Task statement: Copy, from the entries below, each line in which the string "reset" appears.

Items from a data source:
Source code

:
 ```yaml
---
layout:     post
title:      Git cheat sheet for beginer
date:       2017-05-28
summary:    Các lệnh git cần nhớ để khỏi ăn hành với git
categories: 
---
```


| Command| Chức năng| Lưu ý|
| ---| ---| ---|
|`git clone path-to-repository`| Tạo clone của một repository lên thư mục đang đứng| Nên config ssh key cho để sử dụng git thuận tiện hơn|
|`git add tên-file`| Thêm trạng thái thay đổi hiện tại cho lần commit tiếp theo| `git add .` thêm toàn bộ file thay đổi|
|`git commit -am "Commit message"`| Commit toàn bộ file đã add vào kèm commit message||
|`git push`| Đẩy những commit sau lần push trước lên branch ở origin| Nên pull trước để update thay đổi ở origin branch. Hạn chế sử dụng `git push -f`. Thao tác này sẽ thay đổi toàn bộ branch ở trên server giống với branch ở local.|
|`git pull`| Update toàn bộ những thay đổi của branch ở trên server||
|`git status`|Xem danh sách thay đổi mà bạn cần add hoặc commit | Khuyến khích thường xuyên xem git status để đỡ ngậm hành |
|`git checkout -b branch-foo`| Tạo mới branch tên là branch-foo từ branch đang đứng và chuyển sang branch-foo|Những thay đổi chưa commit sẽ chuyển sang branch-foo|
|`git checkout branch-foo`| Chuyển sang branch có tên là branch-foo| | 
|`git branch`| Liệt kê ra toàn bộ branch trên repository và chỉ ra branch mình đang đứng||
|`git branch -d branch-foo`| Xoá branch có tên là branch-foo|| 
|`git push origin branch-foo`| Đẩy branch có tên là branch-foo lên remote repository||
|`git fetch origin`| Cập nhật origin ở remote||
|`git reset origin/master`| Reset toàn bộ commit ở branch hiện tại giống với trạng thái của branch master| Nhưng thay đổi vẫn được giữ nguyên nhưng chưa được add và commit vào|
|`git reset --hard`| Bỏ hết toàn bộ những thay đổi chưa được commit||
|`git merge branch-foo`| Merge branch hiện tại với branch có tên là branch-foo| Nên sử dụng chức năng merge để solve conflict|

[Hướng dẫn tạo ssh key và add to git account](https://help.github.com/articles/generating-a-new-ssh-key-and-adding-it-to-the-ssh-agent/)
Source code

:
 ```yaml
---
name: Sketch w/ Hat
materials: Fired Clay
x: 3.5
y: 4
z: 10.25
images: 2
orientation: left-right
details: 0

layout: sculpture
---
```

Task output:
|`git reset origin/master`| Reset toàn bộ commit ở branch hiện tại giống với trạng thái của branch master| Nhưng thay đổi vẫn được giữ nguyên nhưng chưa được add và commit vào|
|`git reset --hard`| Bỏ hết toàn bộ những thay đổi chưa được commit||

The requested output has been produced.